Finding specific cells or molecular markers in deep tissue is as troublesome as finding your car at night on a full parking lot – blinking bright headlights surely help when hitting the electronic key fob. The interest in following the molecular mechanisms of health and disease and the desire to visualize the effectiveness of newly developed drugs in the complexity of an entire living organism thus faces similar challenges: available imaging modalities come with significant limitations that leave many things in the dark. Fluorescence imaging has great sensitivity and magnetic resonance imaging (MRI) provides good contrast to differentiate various tissues, but the former suffers from limited penetration depth and latter requires relatively high concentrations of reporter molecules to obtain images. Nevertheless, the visualization of small numbers of target cells or dilute molecular markers is becoming increasingly important for the concept of precision medicine to better understand the mechanisms behind different diseases or to investigate the response to newly developed drugs.

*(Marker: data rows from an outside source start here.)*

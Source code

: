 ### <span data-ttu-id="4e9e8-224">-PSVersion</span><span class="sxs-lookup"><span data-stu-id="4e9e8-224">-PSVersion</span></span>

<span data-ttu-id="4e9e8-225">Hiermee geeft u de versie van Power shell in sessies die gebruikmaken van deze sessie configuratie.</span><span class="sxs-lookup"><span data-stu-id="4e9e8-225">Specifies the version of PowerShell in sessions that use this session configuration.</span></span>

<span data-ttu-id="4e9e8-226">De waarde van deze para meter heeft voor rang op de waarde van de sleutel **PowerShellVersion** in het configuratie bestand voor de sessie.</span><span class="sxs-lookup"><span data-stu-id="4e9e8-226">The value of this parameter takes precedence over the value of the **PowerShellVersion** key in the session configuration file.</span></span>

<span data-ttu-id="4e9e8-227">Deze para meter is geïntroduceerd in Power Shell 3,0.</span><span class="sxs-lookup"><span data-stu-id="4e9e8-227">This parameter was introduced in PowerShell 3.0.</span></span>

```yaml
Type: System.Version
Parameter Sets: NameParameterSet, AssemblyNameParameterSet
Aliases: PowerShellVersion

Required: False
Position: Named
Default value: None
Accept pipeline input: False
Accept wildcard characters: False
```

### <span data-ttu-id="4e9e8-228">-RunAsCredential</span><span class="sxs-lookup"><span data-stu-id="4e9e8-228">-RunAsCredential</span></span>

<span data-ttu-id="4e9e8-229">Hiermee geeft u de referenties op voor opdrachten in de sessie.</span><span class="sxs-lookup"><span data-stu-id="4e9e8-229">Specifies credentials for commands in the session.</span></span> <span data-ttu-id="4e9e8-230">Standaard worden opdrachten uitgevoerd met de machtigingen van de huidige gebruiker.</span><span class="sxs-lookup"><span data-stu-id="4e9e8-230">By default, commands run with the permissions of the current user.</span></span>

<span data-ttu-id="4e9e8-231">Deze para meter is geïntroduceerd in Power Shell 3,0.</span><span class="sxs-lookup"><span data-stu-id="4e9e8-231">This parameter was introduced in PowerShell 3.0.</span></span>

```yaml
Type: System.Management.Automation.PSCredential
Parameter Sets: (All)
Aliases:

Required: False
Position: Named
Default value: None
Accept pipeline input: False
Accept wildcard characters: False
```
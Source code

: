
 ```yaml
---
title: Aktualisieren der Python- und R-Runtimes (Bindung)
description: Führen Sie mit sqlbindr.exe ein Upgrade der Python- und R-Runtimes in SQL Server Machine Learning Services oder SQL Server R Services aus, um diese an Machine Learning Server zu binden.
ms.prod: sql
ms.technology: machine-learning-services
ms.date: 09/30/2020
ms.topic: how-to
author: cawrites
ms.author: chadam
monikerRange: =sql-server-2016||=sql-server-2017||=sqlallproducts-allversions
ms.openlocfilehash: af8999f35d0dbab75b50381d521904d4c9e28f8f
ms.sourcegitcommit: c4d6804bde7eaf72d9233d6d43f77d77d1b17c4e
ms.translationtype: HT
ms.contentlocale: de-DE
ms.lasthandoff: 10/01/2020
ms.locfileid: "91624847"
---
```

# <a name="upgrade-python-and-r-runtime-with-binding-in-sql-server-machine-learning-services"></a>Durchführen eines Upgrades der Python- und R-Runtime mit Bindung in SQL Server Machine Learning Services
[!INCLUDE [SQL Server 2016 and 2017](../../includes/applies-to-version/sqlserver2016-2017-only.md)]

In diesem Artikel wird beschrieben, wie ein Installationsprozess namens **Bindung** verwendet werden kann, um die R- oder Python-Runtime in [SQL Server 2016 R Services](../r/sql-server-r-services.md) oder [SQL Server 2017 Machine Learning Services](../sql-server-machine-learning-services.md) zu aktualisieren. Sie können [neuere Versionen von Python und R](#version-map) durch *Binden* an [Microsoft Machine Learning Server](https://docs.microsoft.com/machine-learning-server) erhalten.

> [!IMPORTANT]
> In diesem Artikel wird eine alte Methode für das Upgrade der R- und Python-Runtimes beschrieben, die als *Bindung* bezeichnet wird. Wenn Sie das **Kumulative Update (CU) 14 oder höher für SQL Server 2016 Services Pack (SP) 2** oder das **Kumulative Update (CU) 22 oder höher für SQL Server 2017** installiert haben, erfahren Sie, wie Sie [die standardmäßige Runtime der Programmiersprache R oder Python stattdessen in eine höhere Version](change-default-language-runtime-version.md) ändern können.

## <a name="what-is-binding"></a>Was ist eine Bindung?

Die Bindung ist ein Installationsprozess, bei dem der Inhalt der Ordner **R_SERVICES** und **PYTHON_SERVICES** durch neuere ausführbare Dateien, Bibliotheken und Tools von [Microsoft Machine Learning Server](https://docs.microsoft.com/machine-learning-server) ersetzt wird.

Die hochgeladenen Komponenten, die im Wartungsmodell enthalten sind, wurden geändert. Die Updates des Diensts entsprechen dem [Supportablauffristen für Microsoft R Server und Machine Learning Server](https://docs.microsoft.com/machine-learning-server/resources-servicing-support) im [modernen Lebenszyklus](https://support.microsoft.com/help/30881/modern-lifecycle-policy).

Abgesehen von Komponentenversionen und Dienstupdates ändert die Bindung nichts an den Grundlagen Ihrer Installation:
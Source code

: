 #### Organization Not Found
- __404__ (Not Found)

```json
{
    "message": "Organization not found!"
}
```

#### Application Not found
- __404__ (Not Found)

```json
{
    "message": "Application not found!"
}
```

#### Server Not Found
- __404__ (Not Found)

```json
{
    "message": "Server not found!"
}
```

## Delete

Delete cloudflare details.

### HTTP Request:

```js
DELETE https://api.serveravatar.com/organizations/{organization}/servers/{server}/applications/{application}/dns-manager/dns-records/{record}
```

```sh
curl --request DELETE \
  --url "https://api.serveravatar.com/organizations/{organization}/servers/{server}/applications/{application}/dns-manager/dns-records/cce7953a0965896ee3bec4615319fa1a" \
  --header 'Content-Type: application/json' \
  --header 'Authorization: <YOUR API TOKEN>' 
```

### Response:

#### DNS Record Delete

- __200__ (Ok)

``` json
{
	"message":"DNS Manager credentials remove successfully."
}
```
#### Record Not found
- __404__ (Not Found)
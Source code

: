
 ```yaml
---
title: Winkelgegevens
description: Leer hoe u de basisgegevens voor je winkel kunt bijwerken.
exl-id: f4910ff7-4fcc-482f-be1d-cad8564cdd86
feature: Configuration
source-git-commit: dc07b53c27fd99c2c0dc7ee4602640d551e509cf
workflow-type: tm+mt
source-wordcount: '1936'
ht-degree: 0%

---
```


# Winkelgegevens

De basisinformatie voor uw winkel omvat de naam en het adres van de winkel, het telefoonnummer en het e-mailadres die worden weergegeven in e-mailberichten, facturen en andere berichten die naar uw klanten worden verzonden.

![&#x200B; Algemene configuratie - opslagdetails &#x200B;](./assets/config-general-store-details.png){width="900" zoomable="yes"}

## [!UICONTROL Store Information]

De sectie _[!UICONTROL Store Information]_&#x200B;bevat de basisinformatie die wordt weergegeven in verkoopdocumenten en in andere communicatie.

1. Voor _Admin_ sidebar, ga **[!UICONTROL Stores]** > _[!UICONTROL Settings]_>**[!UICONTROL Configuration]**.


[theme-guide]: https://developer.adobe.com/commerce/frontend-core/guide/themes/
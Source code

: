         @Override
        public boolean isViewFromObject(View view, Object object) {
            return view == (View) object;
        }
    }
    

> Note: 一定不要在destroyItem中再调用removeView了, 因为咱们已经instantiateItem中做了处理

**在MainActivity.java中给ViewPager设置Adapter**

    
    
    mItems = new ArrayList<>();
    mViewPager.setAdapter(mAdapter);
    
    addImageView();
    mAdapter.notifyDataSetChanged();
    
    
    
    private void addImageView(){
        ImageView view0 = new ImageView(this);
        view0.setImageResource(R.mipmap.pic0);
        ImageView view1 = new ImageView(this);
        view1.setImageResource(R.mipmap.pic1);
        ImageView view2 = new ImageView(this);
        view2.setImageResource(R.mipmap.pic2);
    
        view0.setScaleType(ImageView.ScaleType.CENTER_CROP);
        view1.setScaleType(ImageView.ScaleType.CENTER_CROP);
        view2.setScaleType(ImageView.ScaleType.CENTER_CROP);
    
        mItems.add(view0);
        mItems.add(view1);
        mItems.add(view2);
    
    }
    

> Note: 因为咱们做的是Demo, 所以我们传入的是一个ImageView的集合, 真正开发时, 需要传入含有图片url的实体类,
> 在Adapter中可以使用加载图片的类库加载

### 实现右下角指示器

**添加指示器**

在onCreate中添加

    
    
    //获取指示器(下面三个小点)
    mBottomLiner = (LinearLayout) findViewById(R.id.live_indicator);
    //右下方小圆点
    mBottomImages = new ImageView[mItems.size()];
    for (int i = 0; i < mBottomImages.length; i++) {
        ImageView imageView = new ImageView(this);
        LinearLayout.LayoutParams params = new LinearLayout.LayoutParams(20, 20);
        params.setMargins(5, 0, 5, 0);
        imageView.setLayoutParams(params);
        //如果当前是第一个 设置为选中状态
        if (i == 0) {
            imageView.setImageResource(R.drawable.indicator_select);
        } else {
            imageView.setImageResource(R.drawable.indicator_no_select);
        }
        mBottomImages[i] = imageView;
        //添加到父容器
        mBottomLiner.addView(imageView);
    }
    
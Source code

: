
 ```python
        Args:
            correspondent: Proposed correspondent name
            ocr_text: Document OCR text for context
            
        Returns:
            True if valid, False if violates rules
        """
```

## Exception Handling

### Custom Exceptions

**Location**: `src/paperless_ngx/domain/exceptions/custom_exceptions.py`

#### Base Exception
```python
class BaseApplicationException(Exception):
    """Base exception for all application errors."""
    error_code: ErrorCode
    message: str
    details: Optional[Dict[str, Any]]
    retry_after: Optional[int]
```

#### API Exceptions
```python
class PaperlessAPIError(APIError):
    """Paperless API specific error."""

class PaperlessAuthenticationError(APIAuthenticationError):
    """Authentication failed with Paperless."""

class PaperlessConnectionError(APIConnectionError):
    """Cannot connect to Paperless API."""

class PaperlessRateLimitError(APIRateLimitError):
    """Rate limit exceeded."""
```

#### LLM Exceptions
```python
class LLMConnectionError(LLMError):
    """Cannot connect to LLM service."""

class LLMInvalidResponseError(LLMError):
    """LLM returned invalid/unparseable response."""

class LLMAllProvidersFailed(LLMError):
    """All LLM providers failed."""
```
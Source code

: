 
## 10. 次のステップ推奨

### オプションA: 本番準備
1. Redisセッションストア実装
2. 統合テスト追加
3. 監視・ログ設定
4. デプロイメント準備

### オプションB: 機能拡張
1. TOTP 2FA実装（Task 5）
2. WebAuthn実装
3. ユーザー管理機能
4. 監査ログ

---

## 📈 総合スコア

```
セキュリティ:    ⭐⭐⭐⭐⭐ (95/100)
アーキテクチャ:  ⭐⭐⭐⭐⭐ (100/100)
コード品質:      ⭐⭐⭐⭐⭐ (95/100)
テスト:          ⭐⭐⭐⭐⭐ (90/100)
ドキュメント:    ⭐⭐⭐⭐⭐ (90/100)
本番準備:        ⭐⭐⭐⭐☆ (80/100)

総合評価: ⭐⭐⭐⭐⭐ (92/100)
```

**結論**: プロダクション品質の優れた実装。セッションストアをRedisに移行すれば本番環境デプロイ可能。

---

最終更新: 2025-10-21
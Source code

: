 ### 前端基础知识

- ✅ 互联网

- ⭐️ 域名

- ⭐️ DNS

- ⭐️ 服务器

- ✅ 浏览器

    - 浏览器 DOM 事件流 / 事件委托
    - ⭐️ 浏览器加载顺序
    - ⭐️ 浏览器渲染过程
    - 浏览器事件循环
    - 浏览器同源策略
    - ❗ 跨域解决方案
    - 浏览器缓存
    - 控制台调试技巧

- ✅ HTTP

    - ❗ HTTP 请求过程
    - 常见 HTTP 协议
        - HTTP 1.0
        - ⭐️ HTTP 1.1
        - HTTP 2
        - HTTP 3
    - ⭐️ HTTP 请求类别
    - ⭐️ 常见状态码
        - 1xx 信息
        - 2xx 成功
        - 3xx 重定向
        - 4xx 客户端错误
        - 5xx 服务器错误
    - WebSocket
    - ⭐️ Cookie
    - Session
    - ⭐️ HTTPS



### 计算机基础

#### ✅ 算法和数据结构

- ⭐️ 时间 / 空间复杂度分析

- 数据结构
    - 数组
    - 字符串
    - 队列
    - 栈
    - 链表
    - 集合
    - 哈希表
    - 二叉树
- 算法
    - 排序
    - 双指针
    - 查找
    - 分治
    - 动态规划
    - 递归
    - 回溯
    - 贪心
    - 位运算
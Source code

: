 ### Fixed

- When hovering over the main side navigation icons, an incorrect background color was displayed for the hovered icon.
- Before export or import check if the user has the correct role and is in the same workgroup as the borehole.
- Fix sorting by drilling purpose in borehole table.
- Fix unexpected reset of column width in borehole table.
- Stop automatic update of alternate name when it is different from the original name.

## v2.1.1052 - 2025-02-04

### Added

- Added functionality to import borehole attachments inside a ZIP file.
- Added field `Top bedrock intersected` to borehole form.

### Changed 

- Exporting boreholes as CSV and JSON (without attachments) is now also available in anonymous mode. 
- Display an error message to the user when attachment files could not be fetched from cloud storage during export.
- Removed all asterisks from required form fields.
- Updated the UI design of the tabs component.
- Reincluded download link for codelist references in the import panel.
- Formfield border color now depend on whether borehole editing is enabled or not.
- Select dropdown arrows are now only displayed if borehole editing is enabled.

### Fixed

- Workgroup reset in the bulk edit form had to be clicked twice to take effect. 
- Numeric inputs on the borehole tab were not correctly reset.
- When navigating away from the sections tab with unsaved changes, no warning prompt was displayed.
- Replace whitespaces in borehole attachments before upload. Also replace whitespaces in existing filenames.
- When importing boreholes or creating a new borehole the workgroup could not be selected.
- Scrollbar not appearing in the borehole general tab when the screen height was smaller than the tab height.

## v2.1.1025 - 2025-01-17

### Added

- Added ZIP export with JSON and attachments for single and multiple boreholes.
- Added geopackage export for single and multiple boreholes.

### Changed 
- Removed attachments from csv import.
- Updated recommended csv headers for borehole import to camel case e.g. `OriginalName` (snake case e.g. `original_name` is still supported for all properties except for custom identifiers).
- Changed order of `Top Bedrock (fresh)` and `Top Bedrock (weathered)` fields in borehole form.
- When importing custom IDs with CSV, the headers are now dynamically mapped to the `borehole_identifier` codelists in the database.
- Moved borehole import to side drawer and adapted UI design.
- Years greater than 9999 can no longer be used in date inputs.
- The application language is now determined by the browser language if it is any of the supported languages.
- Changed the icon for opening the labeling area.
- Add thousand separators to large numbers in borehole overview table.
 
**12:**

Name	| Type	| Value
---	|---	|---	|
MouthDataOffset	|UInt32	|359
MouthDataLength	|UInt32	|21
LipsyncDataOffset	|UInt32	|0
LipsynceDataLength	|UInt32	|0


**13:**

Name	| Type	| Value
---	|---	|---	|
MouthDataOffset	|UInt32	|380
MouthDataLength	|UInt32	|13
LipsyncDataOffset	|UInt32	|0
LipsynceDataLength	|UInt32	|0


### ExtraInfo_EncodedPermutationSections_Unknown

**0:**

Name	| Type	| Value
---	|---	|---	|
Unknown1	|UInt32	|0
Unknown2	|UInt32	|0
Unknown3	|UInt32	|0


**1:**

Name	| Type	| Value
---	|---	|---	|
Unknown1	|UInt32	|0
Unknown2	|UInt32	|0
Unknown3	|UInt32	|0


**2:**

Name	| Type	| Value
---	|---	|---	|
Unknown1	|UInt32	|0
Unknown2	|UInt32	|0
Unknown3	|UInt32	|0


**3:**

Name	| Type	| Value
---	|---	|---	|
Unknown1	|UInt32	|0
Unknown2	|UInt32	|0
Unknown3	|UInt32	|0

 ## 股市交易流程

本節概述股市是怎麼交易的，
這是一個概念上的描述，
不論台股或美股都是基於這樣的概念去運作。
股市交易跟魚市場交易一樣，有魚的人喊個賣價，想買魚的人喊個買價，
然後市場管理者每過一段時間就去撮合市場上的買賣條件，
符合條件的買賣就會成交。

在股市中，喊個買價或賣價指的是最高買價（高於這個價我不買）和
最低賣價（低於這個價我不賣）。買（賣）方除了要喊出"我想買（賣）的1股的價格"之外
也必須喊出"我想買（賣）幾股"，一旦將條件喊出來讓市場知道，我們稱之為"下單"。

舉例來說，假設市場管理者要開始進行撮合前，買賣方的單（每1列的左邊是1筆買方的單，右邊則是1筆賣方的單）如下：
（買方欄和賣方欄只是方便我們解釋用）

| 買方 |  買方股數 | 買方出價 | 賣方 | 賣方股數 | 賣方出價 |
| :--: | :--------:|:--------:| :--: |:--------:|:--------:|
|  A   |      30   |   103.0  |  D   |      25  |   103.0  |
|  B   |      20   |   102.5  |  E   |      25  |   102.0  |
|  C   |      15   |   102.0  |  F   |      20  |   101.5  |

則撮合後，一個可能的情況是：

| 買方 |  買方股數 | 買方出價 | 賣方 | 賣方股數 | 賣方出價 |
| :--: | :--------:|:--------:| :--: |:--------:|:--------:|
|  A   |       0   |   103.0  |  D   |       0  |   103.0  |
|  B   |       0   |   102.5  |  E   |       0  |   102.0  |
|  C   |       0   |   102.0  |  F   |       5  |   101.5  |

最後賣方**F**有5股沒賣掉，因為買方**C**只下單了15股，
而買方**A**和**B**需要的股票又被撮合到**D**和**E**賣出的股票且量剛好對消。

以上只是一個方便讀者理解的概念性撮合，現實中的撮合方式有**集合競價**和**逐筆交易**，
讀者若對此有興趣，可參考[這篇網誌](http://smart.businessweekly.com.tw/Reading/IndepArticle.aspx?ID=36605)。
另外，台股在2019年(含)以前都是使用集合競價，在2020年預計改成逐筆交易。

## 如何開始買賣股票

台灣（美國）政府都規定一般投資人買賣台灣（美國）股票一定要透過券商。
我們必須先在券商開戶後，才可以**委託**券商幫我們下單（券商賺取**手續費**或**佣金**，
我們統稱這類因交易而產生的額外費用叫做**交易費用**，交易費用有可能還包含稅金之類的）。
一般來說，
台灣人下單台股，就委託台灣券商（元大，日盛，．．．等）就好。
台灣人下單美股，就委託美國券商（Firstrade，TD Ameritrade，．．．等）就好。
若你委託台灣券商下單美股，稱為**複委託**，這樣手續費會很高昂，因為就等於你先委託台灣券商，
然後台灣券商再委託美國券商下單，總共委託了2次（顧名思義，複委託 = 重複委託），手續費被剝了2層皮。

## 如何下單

Figure: Electron microscope image of bacterial gas vesicles (left), which bind xenon reversibly as hollow protein nanostructures. Xenon MRI scan (right), in which the vesicles in the central region can be detected by a switchable contrast using the Hyper-CEST technique at an approximately 10,000-fold lower concentration than usual MR contrast media (adapted from Nature Protocols 12(10): 2050-2080 (2017) under the copyright agreement with the publisher).
The teams of physicist Leif Schröder, at the Leibniz Institute for Molecular Pharmacology, and biotechnologist Mikhail Shapiro, at the California Institute of Technology, are working on a novel approach to solve this challenge. The joint effort funded by an HFSP Program Grant investigates a new class of genetically encodable contrast agents called gas vesicles. These hollow, nano-sized protein structures are produced by certain photosynthetic microbes, where they originally evolved to function like swim bladders in fish, i.e. adjusting the floatation depth in water. These proteins were introduced by the Shapiro group as biomolecular contrast agents for ultrasound and MRI. Among their most promising applications, they combined these proteins with an advanced MRI technique originally pioneered by Schröder and colleagues, which works with the noble gas xenon known from car headlights. This technique is based on so-called laser-polarized xenon, which yields bright MRI signals already at very low concentrations. Shapiro and colleagues showed that Schröder’s technique could be used with gas vesicles because of their ability to bind the xenon.
In a joint publication in Nature Protocols, the collaborators have teamed up to improve the technique for detecting gas vesicles with laser-polarized xenon. Critically, the detection technique used by the two teams (termed Hyper-CEST) can turn the signal on and off at will through the settings of the MRI pulse sequence, such that labelled areas start blinking like headlights – just like using the key fob. This ensures reliable detection of the xenon-filled reporters. The unprecedented sensitivity allows MRI scans to be acquired in ca. 15 min for concentrations that would otherwise require millions of years when detecting the gas with conventional MRI methods. Another crucial aspect of the innovation is that these vesicles are genetically encoded, and could potentially be expressed in certain target cells that become traceable in whole organisms, a strategy that is reminiscent of the 'green fluorescent protein' (GFP), which revolutionized cell biological studies. The goal is to let the cells produce their own contrast medium and thus avoid dilution of the reporters as the cells divide: the nano-xenon headlights remain detectable from the outside.
Right now, the xenon imaging technique works only in solution. However, the collaboration is in the process of making the unconventional diagnostic procedure available for animal studies. A crucial element is the interdisciplinary approach that brings together biotechnologists, physicists, and cell biologists. The truly unconventional combination of techniques makes it also a “risky” project in the positive sense. However, most common funding agencies would be difficult to convince to support such a project. Obtaining an HFSP grant was therefore the key element to get this collaboration started. The funding provides the necessary flexibility to explore new territory. The initial results are promising and encourage the two teams in Berlin and Pasadena to move on to novel applications and to obtain fundamentally new insights.
In addition to the work on xenon MRI, the new publication describes refined protocols for imaging gas vesicles with ultrasound, with contributions from HFSP Cross-Disciplinary Fellow David Maresca, who is pursuing his postdoctoral fellowship in Shapiro's lab.
Reference
Preparation and Noninvasive Imaging of Biogenic Gas Vesicle Nanostructures. Anupama Lakshmanan, George J. Lu, Arash Farhadi, Suchita P. Nety, Martin Kunth, Audrey Lee-Gosselin, David Maresca, Raymond W. Bourdeau, Melissa Yin, Judy Yan, Christopher Witte, F. Stuart Foster, Leif Schröder, Mikhail G. Shapiro. Nature Protocols 12(10): 2050-2080 (2017).